* [What is expected] Tally the lines in these records that hold the string "landmasses", and reply with the number alone.
BEGIN
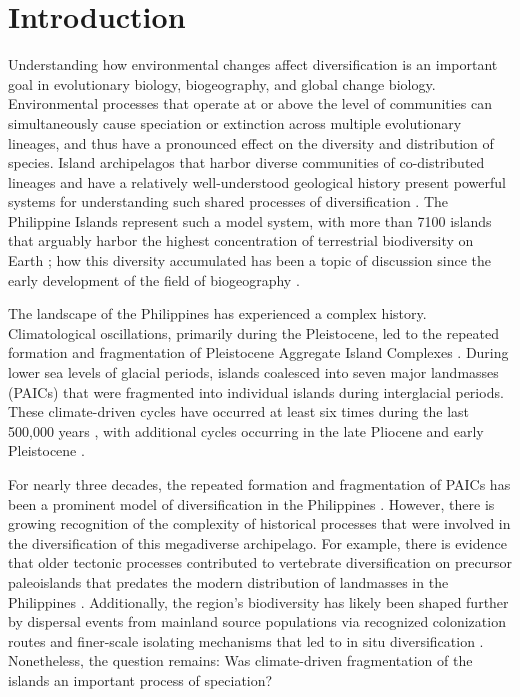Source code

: \section{Introduction}

Understanding how environmental changes affect diversification is an important
goal in evolutionary biology, biogeography, and global change biology.
Environmental processes that operate at or above the level of communities can
simultaneously cause speciation or extinction across multiple evolutionary
lineages, and thus have a pronounced effect on the diversity and distribution
of species.
Island archipelagos that harbor diverse communities of co-distributed lineages
and have a relatively well-understood geological history present powerful
systems for understanding such shared processes of diversification
\citep{Gillespie2007,Losos2009,Vences2009,Rafe2013AREES}.
The Philippine Islands represent such a model system, with more than 7100
islands that arguably harbor the highest concentration of terrestrial
biodiversity on Earth
\citep{CatibogSinha2006,RafeDiesmos2009, Heaney1998,Rafe2013AREES};
how this diversity accumulated has been a topic of discussion since the
early development of the field of biogeography
\citep{Wallace1869,Huxley1868}.

The landscape of the Philippines has experienced a complex history.
Climatological oscillations, primarily during the Pleistocene, led to the
repeated formation and fragmentation of Pleistocene Aggregate Island Complexes
\citep[PAICs;][]{Inger1954,Heaney1985,RafeDiesmos2001,RafeDiesmos2009,Esselstyn2009MPE,Lomolino2010,Siler2010,Rafe2013}.
During lower sea levels of glacial periods, islands coalesced into seven major
landmasses (PAICs) that were fragmented into individual islands during
interglacial periods.
These climate-driven cycles have occurred at least six times during the last
500,000 years \citep{Rohling1998,Siddall2003}, with additional cycles
occurring in the late Pliocene and early Pleistocene
\citep{Haq1987,Miller2005}.

For nearly three decades, the repeated formation and fragmentation of PAICs has
been a prominent model of diversification in the Philippines
\citep{Inger1954,Heaney1985,RafeGuttman2002,Evans2003,Heaney2005,Roberts2006,Linkem2010,Siler2010,Siler2011,Siler2012,Rafe2013}.
However, there is growing recognition of the complexity of historical processes
that were involved in the diversification of this megadiverse archipelago.
For example,
there is evidence that older tectonic processes contributed to vertebrate
diversification on precursor paleoislands that predates the modern distribution
of landmasses in the Philippines
\citep[$\sim$30--5 mya;][]{Jansa2006,Blackburn2010,Siler2012,Rafe2013}.
Additionally, the region's biodiversity has likely been shaped further by
dispersal events from mainland source populations via recognized colonization
routes \citep[see][for a review]{Rafe2013} and finer-scale isolating
mechanisms that led to in situ diversification
\citep{Heaney2011,Linkem2011}.
Nonetheless, the question remains: Was climate-driven fragmentation of the
islands an important process of speciation? 

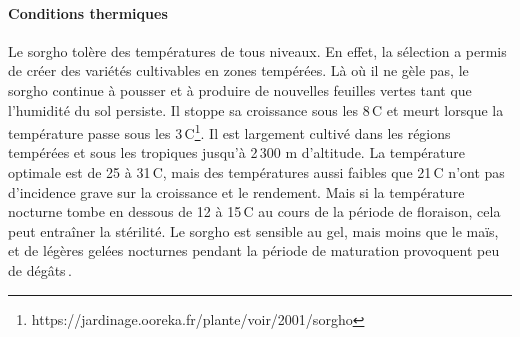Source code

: \documentclass[a4paper,11pt]{article}
\begin{document}
\paragraph{Conditions thermiques} Le sorgho tolère des températures de
tous niveaux. En effet, la sélection a permis de créer des variétés
cultivables en zones tempérées. Là où il ne gèle pas, le sorgho
continue à pousser et à produire de nouvelles feuilles vertes tant que
l'humidité du sol persiste. Il stoppe sa croissance sous les
8\,\degree{}C et meurt lorsque la température passe sous les
3\,\degree{}C\footnote{https://jardinage.ooreka.fr/plante/voir/2001/sorgho}. Il
est largement cultivé dans les régions tempérées et sous les tropiques
jusqu'à 2\,300 m d'altitude. La température optimale est de 25 à
31\,\degree{}C, mais des températures aussi faibles que 21\,\degree{}C
n'ont pas d'incidence grave sur la croissance et le rendement. Mais si
la température nocturne tombe en dessous de 12 à 15\,\degree{}C au
cours de la période de floraison, cela peut entraîner la stérilité. Le
sorgho est sensible au gel, mais moins que le maïs, et de légères
gelées nocturnes pendant la période de maturation provoquent peu de
dégâts\,\cite{BARRO_KONDOMBO_2010}.
\end{document}
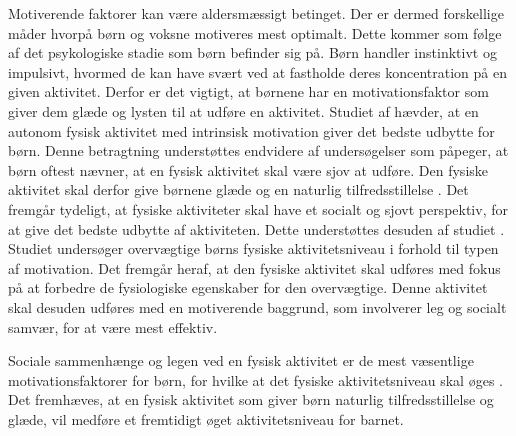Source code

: Motiverende faktorer kan være aldersmæssigt betinget. Der er dermed forskellige måder hvorpå børn og voksne motiveres mest optimalt. Dette kommer som følge af det psykologiske stadie som børn befinder sig på. \newline
Børn handler instinktivt og impulsivt, hvormed de kan have svært ved at fastholde deres koncentration på en given aktivitet. Derfor er det vigtigt, at børnene har en motivationsfaktor som giver dem glæde og lysten til at udføre en aktivitet. \citep{V.Brown2007} \newline
Studiet af \cite{J.SebireJagoR.FoxEtAl2013} hævder, at en autonom fysisk aktivitet med intrinsisk motivation giver det bedste udbytte for børn. Denne betragtning understøttes endvidere af undersøgelser som påpeger, at børn oftest nævner, at en fysisk aktivitet skal være sjov at udføre. Den fysiske aktivitet skal derfor give børnene glæde og en naturlig tilfredsstillelse \citep{Q.Romani2013}. \newline
Det fremgår tydeligt, at fysiske aktiviteter skal have et socialt og sjovt perspektiv, for at give det bedste udbytte af aktiviteten. Dette understøttes desuden af studiet \cite{McWhorter2003}. Studiet undersøger overvægtige børns fysiske aktivitetsniveau i forhold til typen af motivation. Det fremgår heraf, at den fysiske aktivitet skal udføres med fokus på at forbedre de fysiologiske egenskaber for den overvægtige. Denne aktivitet skal desuden udføres med en motiverende baggrund, som involverer leg og socialt samvær, for at være mest effektiv. \citep{McWhorter2003} \newline

Sociale sammenhænge og legen ved en fysisk aktivitet er de mest væsentlige motivationsfaktorer for børn, for hvilke at det fysiske aktivitetsniveau skal øges \citep{McWhorter2003,J.SebireJagoR.FoxEtAl2013}. Det fremhæves, at en fysisk aktivitet som giver børn naturlig tilfredsstillelse og glæde, vil medføre et fremtidigt øget aktivitetsniveau for barnet.

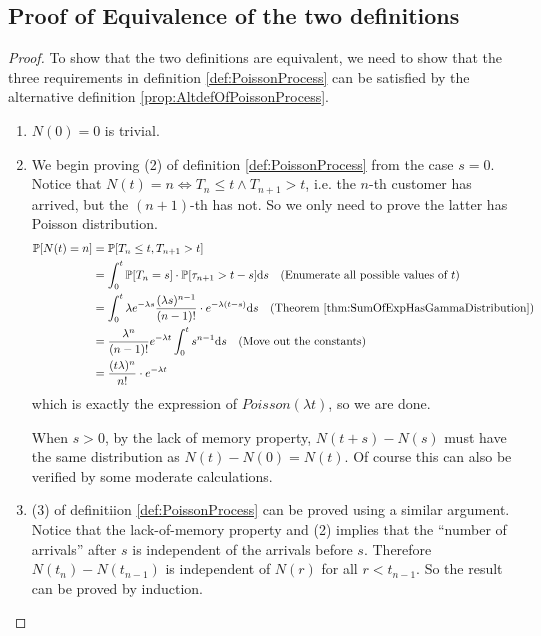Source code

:     \subsection{Proof of Equivalence of the two definitions}
        \begin{proof}
            To show that the two definitions are equivalent, we need to show that the three requirements in definition \ref{def:PoissonProcess} can be satisfied by the alternative definition \ref{prop:AltdefOfPoissonProcess}.
            \begin{enumerate}
                \item $N(0)=0$ is trivial.
                \item We begin proving (2) of definition \ref{def:PoissonProcess} from the case $s=0$. Notice that $N(t)=n \Leftrightarrow T_n \le t \wedge T_{n+1} > t$, i.e. the $n$-th customer has arrived, but the $(n+1)$-th has not. So we only need to prove the latter has Poisson distribution.
                \begin{align*}
                    \mathbb{P}[N(t)=n] &= \mathbb{P}[T_n \le t, T_{n+1} > t]\\
                    &= \int_0^t\mathbb{P}[T_n = s]\cdot\mathbb{P}[\tau_{n+1} > t-s]\mathrm{d}s \quad \text{(Enumerate all possible values of $t$)}\\
                    &= \int_0^t\lambda e^{-\lambda s}\frac{(\lambda s)^{n-1}}{(n-1)!}\cdot e^{-\lambda(t-s)}\mathrm{d}s \quad \text{(Theorem \ref{thm:SumOfExpHasGammaDistribution})}\\
                    &= \frac{\lambda^n}{(n-1)!}e^{-\lambda t}\int_0^t s^{n-1}\mathrm{d}s \quad \text{(Move out the constants)}\\
                    &= \frac{(t\lambda)^n}{n!}\cdot e^{-\lambda t}
                \end{align*}
                which is exactly the expression of $Poisson(\lambda t)$, so we are done.

                When $s > 0$, by the lack of memory property, $N(t+s)-N(s)$ must have the same distribution as $N(t) - N(0) = N(t)$. Of course this can also be verified by some moderate calculations.
                \item (3) of definitiion \ref{def:PoissonProcess} can be proved using a similar argument. Notice that the lack-of-memory property and (2) implies that the ``number of arrivals'' after $s$ is independent of the arrivals before $s$. Therefore $N(t_n) - N(t_{n-1})$ is independent of $N(r)$ for all $r < t_{n-1}$. So the result can be proved by induction.
            \end{enumerate}
        \end{proof}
END
* [Response box] 2